Is CVM the new CRM?

A fair bit of the economic research I do is speculative and it's gratifying when it ends up in a useful commercial output. This is one good example.

The work I've done on how people evaluate prospective utility and make decisions has led to the concept of structured value modelling. This in turn allows us to consider how people influence each other's models of value. And the outcome of that is that we have created a new category of software: Client Value Management or CVM software.

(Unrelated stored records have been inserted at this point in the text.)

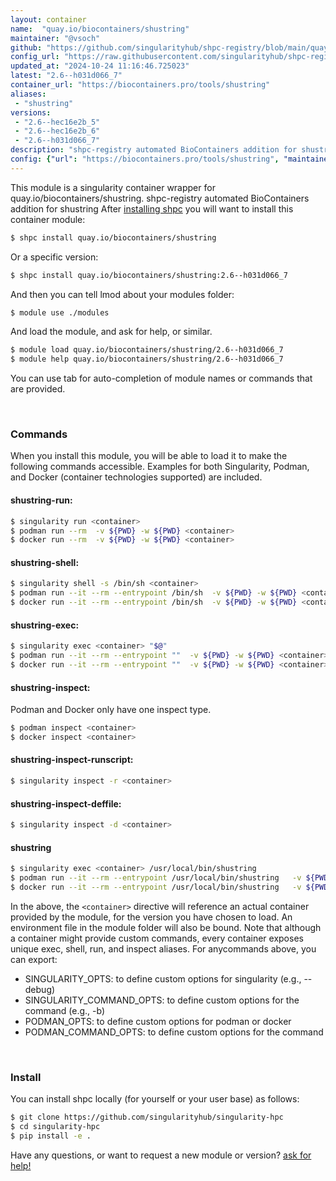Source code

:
 ```yaml
---
layout: container
name:  "quay.io/biocontainers/shustring"
maintainer: "@vsoch"
github: "https://github.com/singularityhub/shpc-registry/blob/main/quay.io/biocontainers/shustring/container.yaml"
config_url: "https://raw.githubusercontent.com/singularityhub/shpc-registry/main/quay.io/biocontainers/shustring/container.yaml"
updated_at: "2024-10-24 11:16:46.725023"
latest: "2.6--h031d066_7"
container_url: "https://biocontainers.pro/tools/shustring"
aliases:
 - "shustring"
versions:
 - "2.6--hec16e2b_5"
 - "2.6--hec16e2b_6"
 - "2.6--h031d066_7"
description: "shpc-registry automated BioContainers addition for shustring"
config: {"url": "https://biocontainers.pro/tools/shustring", "maintainer": "@vsoch", "description": "shpc-registry automated BioContainers addition for shustring", "latest": {"2.6--h031d066_7": "sha256:691800dbb1d7d3f5f24f6798cc0518725ba847a268719ce0373912ea70e82ed3"}, "tags": {"2.6--hec16e2b_5": "sha256:e7ac14742b0c999542c858d465f40174b88de495888160ba9181e5feae92503a", "2.6--hec16e2b_6": "sha256:65c8036455f97c684fd7c8d6414f5c204340b1ff1ee471ef386cd3b19cd7c210", "2.6--h031d066_7": "sha256:691800dbb1d7d3f5f24f6798cc0518725ba847a268719ce0373912ea70e82ed3"}, "docker": "quay.io/biocontainers/shustring", "aliases": {"shustring": "/usr/local/bin/shustring"}}
---
```


This module is a singularity container wrapper for quay.io/biocontainers/shustring.
shpc-registry automated BioContainers addition for shustring
After [installing shpc](#install) you will want to install this container module:


```bash
$ shpc install quay.io/biocontainers/shustring
```

Or a specific version:

```bash
$ shpc install quay.io/biocontainers/shustring:2.6--h031d066_7
```

And then you can tell lmod about your modules folder:

```bash
$ module use ./modules
```

And load the module, and ask for help, or similar.

```bash
$ module load quay.io/biocontainers/shustring/2.6--h031d066_7
$ module help quay.io/biocontainers/shustring/2.6--h031d066_7
```

You can use tab for auto-completion of module names or commands that are provided.

<br>

### Commands

When you install this module, you will be able to load it to make the following commands accessible.
Examples for both Singularity, Podman, and Docker (container technologies supported) are included.

#### shustring-run:

```bash
$ singularity run <container>
$ podman run --rm  -v ${PWD} -w ${PWD} <container>
$ docker run --rm  -v ${PWD} -w ${PWD} <container>
```

#### shustring-shell:

```bash
$ singularity shell -s /bin/sh <container>
$ podman run --it --rm --entrypoint /bin/sh  -v ${PWD} -w ${PWD} <container>
$ docker run --it --rm --entrypoint /bin/sh  -v ${PWD} -w ${PWD} <container>
```

#### shustring-exec:

```bash
$ singularity exec <container> "$@"
$ podman run --it --rm --entrypoint ""  -v ${PWD} -w ${PWD} <container> "$@"
$ docker run --it --rm --entrypoint ""  -v ${PWD} -w ${PWD} <container> "$@"
```

#### shustring-inspect:

Podman and Docker only have one inspect type.

```bash
$ podman inspect <container>
$ docker inspect <container>
```

#### shustring-inspect-runscript:

```bash
$ singularity inspect -r <container>
```

#### shustring-inspect-deffile:

```bash
$ singularity inspect -d <container>
```


#### shustring

```bash
$ singularity exec <container> /usr/local/bin/shustring
$ podman run --it --rm --entrypoint /usr/local/bin/shustring   -v ${PWD} -w ${PWD} <container> -c " $@"
$ docker run --it --rm --entrypoint /usr/local/bin/shustring   -v ${PWD} -w ${PWD} <container> -c " $@"
```



In the above, the `<container>` directive will reference an actual container provided
by the module, for the version you have chosen to load. An environment file in the
module folder will also be bound. Note that although a container
might provide custom commands, every container exposes unique exec, shell, run, and
inspect aliases. For anycommands above, you can export:

 - SINGULARITY_OPTS: to define custom options for singularity (e.g., --debug)
 - SINGULARITY_COMMAND_OPTS: to define custom options for the command (e.g., -b)
 - PODMAN_OPTS: to define custom options for podman or docker
 - PODMAN_COMMAND_OPTS: to define custom options for the command

<br>

### Install

You can install shpc locally (for yourself or your user base) as follows:

```bash
$ git clone https://github.com/singularityhub/singularity-hpc
$ cd singularity-hpc
$ pip install -e .
```

Have any questions, or want to request a new module or version? [ask for help!](https://github.com/singularityhub/singularity-hpc/issues)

Traditional CRM systems are good for high-volume marketing - especially to consumers. They are not very popular amongst business-to-business services providers - for instance professional services firms. The reason being that CRM is a reductionist tool - its concept is to allow the simultaneous management of large numbers of people by making simplifying assumptions. If we assume that people fall into one of four demographic groups then we can send them messages at a cost of 4p each and hit a million people with a £40,000 campaign.

However the consequence is that the messages are extremely untargetted and therefore much less effective - because they are not adjusted to the specific value model of each recipient. If you sell consumer goods costing a few pounds each, you may have to live with this - because you simply can't afford to spend more on sales than the price of the product.

But if you sell business-to-business; if your market size is small; if your service costs enough; and especially if the service is tailored uniquely to each client; then CRM is not going to sell it for you. You need to customise your pitch to each client and make sure that what you offer is a match for what that individual client finds valuable.

The way people usually do this is through networking and individual conversations; sales meetings and customised proposals; and indeed by iteratively refining the service they offer, even after being commissioned to provide it. All effective processes, but they take a lot of work.

By creating tools to model the psychology of value, and to understand and measure the relationship between what person A does, and what person B receives, we can support this process, make it more effective and amplify it by orders of magnitude. These tools can help sales teams and marketers to understand why their clients buy from them, and thus make it happen more often. So we've spent time building this software and it's now one of our key products for 2008 and beyond.

Client Value Management is, in short, the new CRM - for professional services firms and other business-to-business service providers.